Seager is a hamlet in the town of Hardenburgh in Ulster County, New York, United States. It stands in the upper Dry Brook valley of the Catskill Mountains, inside Catskill Park, at the southern end of Dry Brook Road. The United States Geological Survey records Seager as a populated place and names the Seager 7.5-minute topographic quadrangle for it. The hamlet takes its name from Hiram Seager, an early settler of the valley. A Department of Environmental Conservation parking area on Dry Brook Road is the trailhead for the yellow-marked Seager Big Indian Trail into the Big Indian Wilderness of the Catskill Forest Preserve.

== Geography ==
The USGS Geographic Names Information System locates Seager in Ulster County at and classifies it as a populated place. The feature appears on the Seager topographic map. Ground elevation at the GNIS point is about 1965 ft.

Dry Brook is a tributary of the East Branch Delaware River. The lower valley lies in Delaware County and the upper valley, including Seager, in the town of Hardenburgh in Ulster County. Graham Mountain rises south of the hamlet. Eagle Mountain and Big Indian Mountain stand to the east, on the divide between the Delaware and Hudson watersheds. The USGS has used the toponym for a water-quality station, Dry Brook near Seager, on the stream just below the present trailhead.

== History ==
Dry Brook was a farming valley by the nineteenth century. Hamilton Child's 1871–72 Ulster County gazetteer reported that the valley was settled from Connecticut before neighboring Beaverkill, and that the early families included the Seagers, Todds and Grahams. Local historian Ethel H. Bussy wrote that Samuel Merwin was claimed as a settler before 1800 and that Hiram Seager and Derrick Hynes located in the valley about 1800. The first town meeting in Hardenburgh was held on May 31, 1859. Older sources often spell the town Hardenbergh, after patentee Johannes Hardenbergh. New York State's 1993 unit management plan for the wilderness east of the valley lists Hiram Seager among the settlers who left their names on the map, alongside Derrick Haynes (Haynes Hollow) and Barney Rider (Rider Hollow).

Hemlock-bark leather tanning was the leading nineteenth-century industry in the surrounding Catskills. The 1993 plan says the business was more extensive in the town of Shandaken than in any other Ulster County town, with tanneries at Big Indian and Pine Hill. After the bark was cut out, sawmills operated on many streams in the unit, including several on Dry Brook. A Seager Mill was still a landmark on April 8, 1908, when Hardenburgh's highway commissioner discontinued the old Tappan Road "leading from the top of the mountains near Balsam Lake to the Seager Mill to Dry Brook".

The place remained a named settlement into the twentieth century.

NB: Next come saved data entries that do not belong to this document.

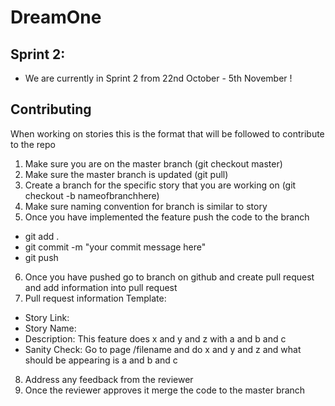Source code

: # DreamOne

## Sprint 2:
- We are currently in Sprint 2 from 22nd October - 5th November !


## Contributing
When working on stories this is the format that will be followed to contribute to the repo
 1. Make sure you are on the master branch (git checkout master)
 2. Make sure the master branch is updated (git pull) 
 3. Create a branch for the specific story that you are working on (git checkout -b nameofbranchhere) 
 4. Make sure naming convention for branch is similar to story
 5. Once you have implemented the feature push the code to the branch
   - git add .
   - git commit -m "your commit message here"
   - git push
 6. Once you have pushed go to branch on github and create pull request and add information into pull request
 7. Pull request information Template:
   - Story Link: <add story link here>
   - Story Name: <story name>
   - Description: This feature does x and y and z with a and b and c 
   - Sanity Check: Go to page /filename and do x and y and z and what should be appearing is a and b and c
 8. Address any feedback from the reviewer
 9. Once the reviewer approves it merge the code to the master branch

In a 1934 account of the Long Path, New York Post outdoors columnist Raymond H. Torrey described Seager as a "tiny hamlet" where the yellow trail from Biscuit Brook met Dry Brook Road, about 9 mi from the West Branch of the Neversink River.

== Recreation ==
The Seager Parking Area is on Dry Brook Road 8.8 mi south of New York State Route 28. It is the western access to the Seager Big Indian Trail (yellow markers) in the roughly 33500 acre Big Indian Wilderness, which occupies Forest Preserve land in the towns of Denning, Shandaken and Hardenburgh. The 1993 unit management plan recorded the lot as a five-car trailhead on private land outside the wilderness unit. The first 1.9 mi of trail to state land at Shandaken Brook was used by verbal permission of the landowner. A trail register and the Shandaken Brook lean-to stand along that approach. From the junction with the blue-marked Pine Hill-West Branch Trail, hikers can continue toward Eagle Mountain or Big Indian Mountain.

The present trail is not the route shown in the Conservation Department's 1928 guidebook Catskill Trails. That edition listed a Seager-West Branch Trail, which followed the headwaters of Dry Brook into the col between Big Indian and Doubletop and then dropped to the West Branch of the Neversink, and an Elk Bushkill-Seager (Shandaken Creek) Trail. The Dry Brook headwaters segment was abandoned in the mid-1950s after a connection was built over Big Indian Mountain to the West Branch Trail.